The proposed solution has very few concerns around upgrade. There will be a migration to create the new system table, and the new connector API implementation is only active on the new version (in a mixed-version cluster, it can error out or use a stub no-op implementation). The new statements (around setting per-VC values) should also error out until the new version is active.
The settings on the system tenant will continue to work. On non-system VCs,
any locally changed settings that are now system or application will revert to
their defaults. It will be necessary to set these settings from the system
tenant (using the new statements) if any clusters rely on non-default values.
All functions used to register cluster settings take an extra argument with the class of the setting. We want to make an explicit (and reviewable) decision for each existing cluster setting, and we want the authors of future settings to be forced to think about the class.
When deciding which class is appropriate for a given setting, we will use the following guidelines:
if the setting controls a user-visible aspect of SQL, it should be a
application setting.
control settings relevant to VC-specific internal implementation (like
VC throttling) that we want to be able to control per-VC should be
system-visible, or possibly application with an override, depending on whether
we want different overrides for different VCs.
when in doubt the first choice to consider should be application.

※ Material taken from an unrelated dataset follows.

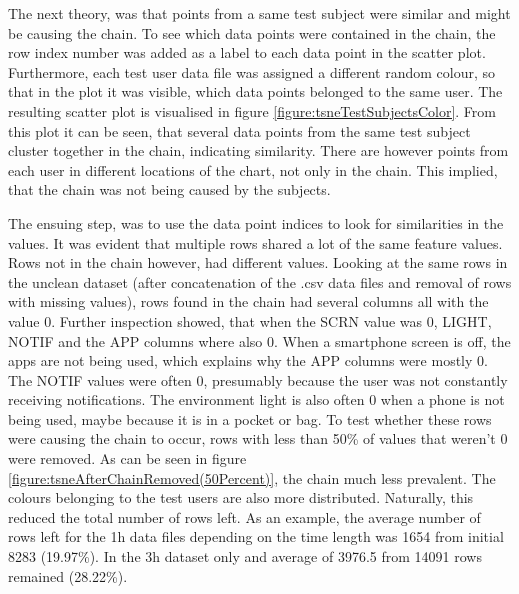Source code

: The next theory, was that points from a same test subject were similar and might be causing the chain. To see which data points were contained in the chain, the row index number was added as a label to each data point in the scatter plot. Furthermore, each test user data file was assigned a different random colour, so that in the plot it was visible, which data points belonged to the same user. The resulting scatter plot is visualised in figure \ref{figure:tsneTestSubjectsColor}. From this plot it can be seen, that several data points from the same test subject cluster together in the chain, indicating similarity. There are however points from each user in different locations of the chart, not only in the chain. This implied, that the chain was not being caused by the subjects. 

The ensuing step, was to use the data point indices to look for similarities in the values. It was evident that multiple rows shared a lot of the same feature values. Rows not in the chain however, had different values. Looking at the same rows in the unclean dataset (after concatenation of the .csv data files and removal of rows with missing values), rows found in the chain had several columns all with the value 0. Further inspection showed, that when the SCRN value was 0, LIGHT, NOTIF and the APP columns where also 0. When a smartphone screen is off, the apps are not being used, which explains why the APP columns were mostly 0. The NOTIF values were often 0, presumably because the user was not constantly receiving notifications. The environment light is also often 0 when a phone is not being used, maybe because it is in a pocket or bag. To test whether these rows were causing the chain to occur, rows with less than 50\% of values that weren't 0 were removed. As can be seen in figure \ref{figure:tsneAfterChainRemoved(50Percent)}, the chain much less prevalent. The colours belonging to the test users are also more distributed. Naturally, this reduced the total number of rows left. As an example, the average number of rows left for the 1h data files depending on the time length was 1654 from initial 8283 (19.97\%). In the 3h dataset only and average of 3976.5 from 14091 rows remained (28.22\%).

system should be used with caution - we have to be sure that there is no
internal code running on the VC that needs to consult them.
We fully hide system settings from non-system VCs. The cluster settings
subsystem will not allow accessing these values from a VC process (it will
crash the VC process, at least in testing builds, to find any internal code
that incorrectly relies on them). The values of these settings are unknown to
the VC APIs for changing VC settings (i.e. if a VC attempts to read
or set such a setting, it will get the "unknown cluster setting" error).
There are three possibilities in terms of the system table changes:
a) Add a new system.tenant_settings table (as described above).
b) Use the existing system.settings table as is. For VC-specific
settings and overrides, encode the tenant ID in the setting name (which is
the table PK), for example: tenant-10/sql.notices.enabled.
c) Modify the existing system.settings to add a tenant_id column, and
change the PK to (tenant_id, name).
A previous proposal was to store system-visible values in each VC's
system.settings table and disallowing arbitrary writes to that table. While
this would be less work in the short-term, it will give us ongoing headaches
because it breaks the VC keyspace abstraction. For example, restoring a
backup will be problematic.
Another proposal was to store all VC settings on the storage side and allow the VC to update them via the tenant connector. This is problematic for a number of reasons, including transactionality of setting changes and opportunities for abuse.
A previous version of the proposal included a "system visible" (or "shared
read-only") class, for system settings that the VCs can read. However, given
the support for all-VC values for system-visible, the functional differences
between these two classes becomes very small.